Given data →
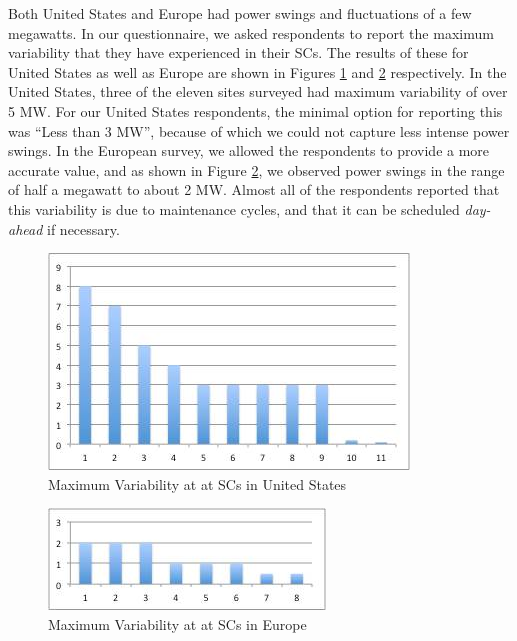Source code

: \documentclass{article}
\begin{document}
Both United States and Europe had power swings and fluctuations of a few megawatts. In our questionnaire, we asked respondents to report the maximum variability that they have experienced in their SCs. The results of these for United States as well as Europe are shown in Figures \ref{fig:USvar} and \ref{fig:EUvar} respectively. In the United States, three of the eleven sites surveyed had maximum variability of over 5 MW. For our United States respondents, the minimal option for reporting this was ``Less than 3 MW'', because of which we could not capture less intense power swings. In the European survey, we allowed the respondents to provide a more accurate value, and as shown in Figure \ref{fig:EUvar}, we observed power swings in the range of half a megawatt to about 2 MW. Almost all of the respondents reported that this variability is due to maintenance cycles, and that it can be scheduled \emph{day-ahead} if necessary.

\begin{figure}
\begin{center}
\includegraphics[scale=0.8]{figs/USVar.jpg}
\caption{Maximum Variability at at SCs in United States}
\label{fig:USvar}
\end{center}
\end{figure}

\begin{figure}
\begin{center}
\includegraphics[scale=0.8]{figs/EUVar.jpg}
\caption{Maximum Variability at at SCs in Europe}
\label{fig:EUvar}
\end{center}
\end{figure}
\end{document}
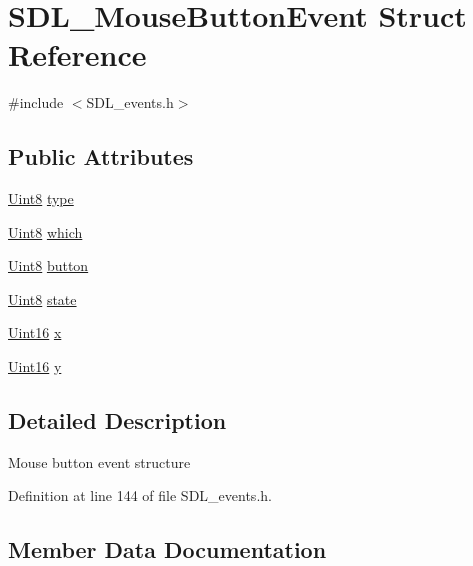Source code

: \hypertarget{struct_s_d_l___mouse_button_event}{}\section{S\+D\+L\+\_\+\+Mouse\+Button\+Event Struct Reference}
\label{struct_s_d_l___mouse_button_event}


{\ttfamily \#include $<$S\+D\+L\+\_\+events.\+h$>$}

\subsection*{Public Attributes}
\begin{DoxyCompactItemize}
\item 
\hyperlink{_s_d_l__stdinc_8h_a2944638813a090aa23e62f4da842c3e2}{Uint8} \hyperlink{struct_s_d_l___mouse_button_event_a529beaceaf87d55792af53fa48d34c4b}{type}
\item 
\hyperlink{_s_d_l__stdinc_8h_a2944638813a090aa23e62f4da842c3e2}{Uint8} \hyperlink{struct_s_d_l___mouse_button_event_af8fca7f59b8a6e3eeab6b54c494e58b7}{which}
\item 
\hyperlink{_s_d_l__stdinc_8h_a2944638813a090aa23e62f4da842c3e2}{Uint8} \hyperlink{struct_s_d_l___mouse_button_event_a1a4680e19ae06d02d2093f0bcba1b24c}{button}
\item 
\hyperlink{_s_d_l__stdinc_8h_a2944638813a090aa23e62f4da842c3e2}{Uint8} \hyperlink{struct_s_d_l___mouse_button_event_a8809cef85cfffad4f2059f2ba4fc6a3d}{state}
\item 
\hyperlink{_s_d_l__stdinc_8h_a31fcc0a076c9068668173ee26d33e42b}{Uint16} \hyperlink{struct_s_d_l___mouse_button_event_a6956f6083abfbcc0052f9483fa1c5ffd}{x}
\item 
\hyperlink{_s_d_l__stdinc_8h_a31fcc0a076c9068668173ee26d33e42b}{Uint16} \hyperlink{struct_s_d_l___mouse_button_event_ae22a30e4b491a0cac67dd72d22fdbf80}{y}
\end{DoxyCompactItemize}


\subsection{Detailed Description}
Mouse button event structure 

Definition at line 144 of file S\+D\+L\+\_\+events.\+h.



\subsection{Member Data Documentation}
\hypertarget{struct_s_d_l___mouse_button_event_a1a4680e19ae06d02d2093f0bcba1b24c}{}
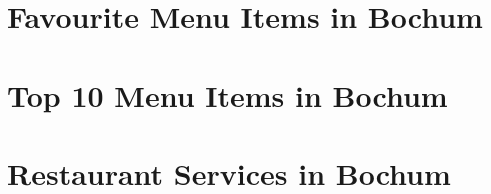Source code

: \begin{appendices}
\section{Favourite Menu Items in Bochum}
\label{app:fav_items}

\section{Top 10 Menu Items in Bochum}
\label{app:items}

\section{Restaurant Services in Bochum}
\label{app:services}

\end{appendices}
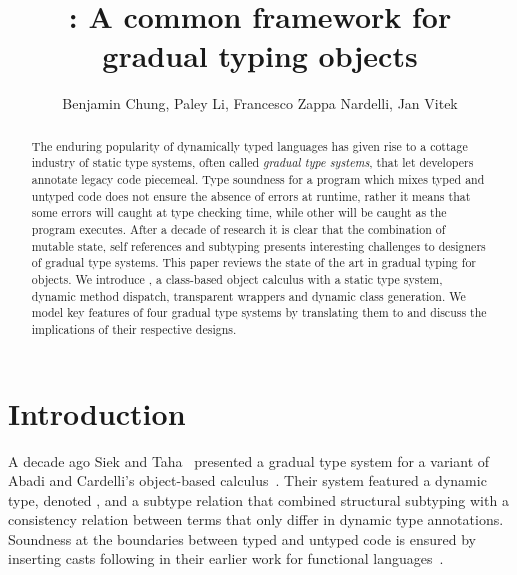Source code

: \documentclass{tex/llncs}
\begin{document}
\title{\kafka: A common framework for\\ gradual typing objects}
\author{Benjamin Chung, Paley Li, Francesco Zappa Nardelli, Jan Vitek}

\maketitle



\begin{abstract}
The enduring popularity of dynamically typed languages has given rise to a
cottage industry of static type systems, often called \emph{gradual type
  systems}, that let developers annotate legacy code piecemeal. Type
soundness for a program which mixes typed and untyped code does not ensure
the absence of errors at runtime, rather it means that some errors will
caught at type checking time, while other will be caught as the program
executes. After a decade of research it is clear that the combination of
mutable state, self references and subtyping presents interesting challenges
to designers of gradual type systems.  This paper reviews the state of the
art in gradual typing for objects. We introduce \kafka, a class-based object
calculus with a static type system, dynamic method dispatch, transparent
wrappers and dynamic class generation. We model key features of four gradual
type systems by translating them to \kafka and discuss the implications of their
respective designs.
\end{abstract}

\section{Introduction}



\noindent A decade ago Siek and Taha~\cite{SiekTaha07} presented a gradual
type system for a variant of Abadi and Cardelli's object-based
calculus~\cite{cardelli:1996:theory-of-objects}. Their system featured a
dynamic type, denoted \any, and a subtype relation that combined structural
subtyping with a consistency relation between terms that only differ in
dynamic type annotations.  Soundness at the boundaries between typed and
untyped code is ensured by inserting casts following in their earlier work
for functional languages~\cite{SiekTaha06}.
\end{document}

What is needed → A word-for-word transcript of the entries above is needed, with pictures removed.

Result below →
Source code

: \documentclass{article}
\begin{document}
Both United States and Europe had power swings and fluctuations of a few megawatts. In our questionnaire, we asked respondents to report the maximum variability that they have experienced in their SCs. The results of these for United States as well as Europe are shown in Figures \ref{fig:USvar} and \ref{fig:EUvar} respectively. In the United States, three of the eleven sites surveyed had maximum variability of over 5 MW. For our United States respondents, the minimal option for reporting this was ``Less than 3 MW'', because of which we could not capture less intense power swings. In the European survey, we allowed the respondents to provide a more accurate value, and as shown in Figure \ref{fig:EUvar}, we observed power swings in the range of half a megawatt to about 2 MW. Almost all of the respondents reported that this variability is due to maintenance cycles, and that it can be scheduled \emph{day-ahead} if necessary.

\begin{figure}
\begin{center}
\includegraphics[scale=0.8]{figs/USVar.jpg}
\caption{Maximum Variability at at SCs in United States}
\label{fig:USvar}
\end{center}
\end{figure}

\begin{figure}
\begin{center}
\includegraphics[scale=0.8]{figs/EUVar.jpg}
\caption{Maximum Variability at at SCs in Europe}
\label{fig:EUvar}
\end{center}
\end{figure}
\end{document}
Source code

: \hypertarget{struct_s_d_l___mouse_button_event}{}\section{S\+D\+L\+\_\+\+Mouse\+Button\+Event Struct Reference}
\label{struct_s_d_l___mouse_button_event}


{\ttfamily \#include $<$S\+D\+L\+\_\+events.\+h$>$}

\subsection*{Public Attributes}
\begin{DoxyCompactItemize}
\item 
\hyperlink{_s_d_l__stdinc_8h_a2944638813a090aa23e62f4da842c3e2}{Uint8} \hyperlink{struct_s_d_l___mouse_button_event_a529beaceaf87d55792af53fa48d34c4b}{type}
\item 
\hyperlink{_s_d_l__stdinc_8h_a2944638813a090aa23e62f4da842c3e2}{Uint8} \hyperlink{struct_s_d_l___mouse_button_event_af8fca7f59b8a6e3eeab6b54c494e58b7}{which}
\item 
\hyperlink{_s_d_l__stdinc_8h_a2944638813a090aa23e62f4da842c3e2}{Uint8} \hyperlink{struct_s_d_l___mouse_button_event_a1a4680e19ae06d02d2093f0bcba1b24c}{button}
\item 
\hyperlink{_s_d_l__stdinc_8h_a2944638813a090aa23e62f4da842c3e2}{Uint8} \hyperlink{struct_s_d_l___mouse_button_event_a8809cef85cfffad4f2059f2ba4fc6a3d}{state}
\item 
\hyperlink{_s_d_l__stdinc_8h_a31fcc0a076c9068668173ee26d33e42b}{Uint16} \hyperlink{struct_s_d_l___mouse_button_event_a6956f6083abfbcc0052f9483fa1c5ffd}{x}
\item 
\hyperlink{_s_d_l__stdinc_8h_a31fcc0a076c9068668173ee26d33e42b}{Uint16} \hyperlink{struct_s_d_l___mouse_button_event_ae22a30e4b491a0cac67dd72d22fdbf80}{y}
\end{DoxyCompactItemize}


\subsection{Detailed Description}
Mouse button event structure 

Definition at line 144 of file S\+D\+L\+\_\+events.\+h.



\subsection{Member Data Documentation}
\hypertarget{struct_s_d_l___mouse_button_event_a1a4680e19ae06d02d2093f0bcba1b24c}{}
Source code

: \begin{appendices}
\section{Favourite Menu Items in Bochum}
\label{app:fav_items}

\section{Top 10 Menu Items in Bochum}
\label{app:items}

\section{Restaurant Services in Bochum}
\label{app:services}

\end{appendices}
Source code

: \documentclass{tex/llncs}
\begin{document}
\title{\kafka: A common framework for\\ gradual typing objects}
\author{Benjamin Chung, Paley Li, Francesco Zappa Nardelli, Jan Vitek}

\maketitle



\begin{abstract}
The enduring popularity of dynamically typed languages has given rise to a
cottage industry of static type systems, often called \emph{gradual type
  systems}, that let developers annotate legacy code piecemeal. Type
soundness for a program which mixes typed and untyped code does not ensure
the absence of errors at runtime, rather it means that some errors will
caught at type checking time, while other will be caught as the program
executes. After a decade of research it is clear that the combination of
mutable state, self references and subtyping presents interesting challenges
to designers of gradual type systems.  This paper reviews the state of the
art in gradual typing for objects. We introduce \kafka, a class-based object
calculus with a static type system, dynamic method dispatch, transparent
wrappers and dynamic class generation. We model key features of four gradual
type systems by translating them to \kafka and discuss the implications of their
respective designs.
\end{abstract}

\section{Introduction}



\noindent A decade ago Siek and Taha~\cite{SiekTaha07} presented a gradual
type system for a variant of Abadi and Cardelli's object-based
calculus~\cite{cardelli:1996:theory-of-objects}. Their system featured a
dynamic type, denoted \any, and a subtype relation that combined structural
subtyping with a consistency relation between terms that only differ in
dynamic type annotations.  Soundness at the boundaries between typed and
untyped code is ensured by inserting casts following in their earlier work
for functional languages~\cite{SiekTaha06}.
\end{document}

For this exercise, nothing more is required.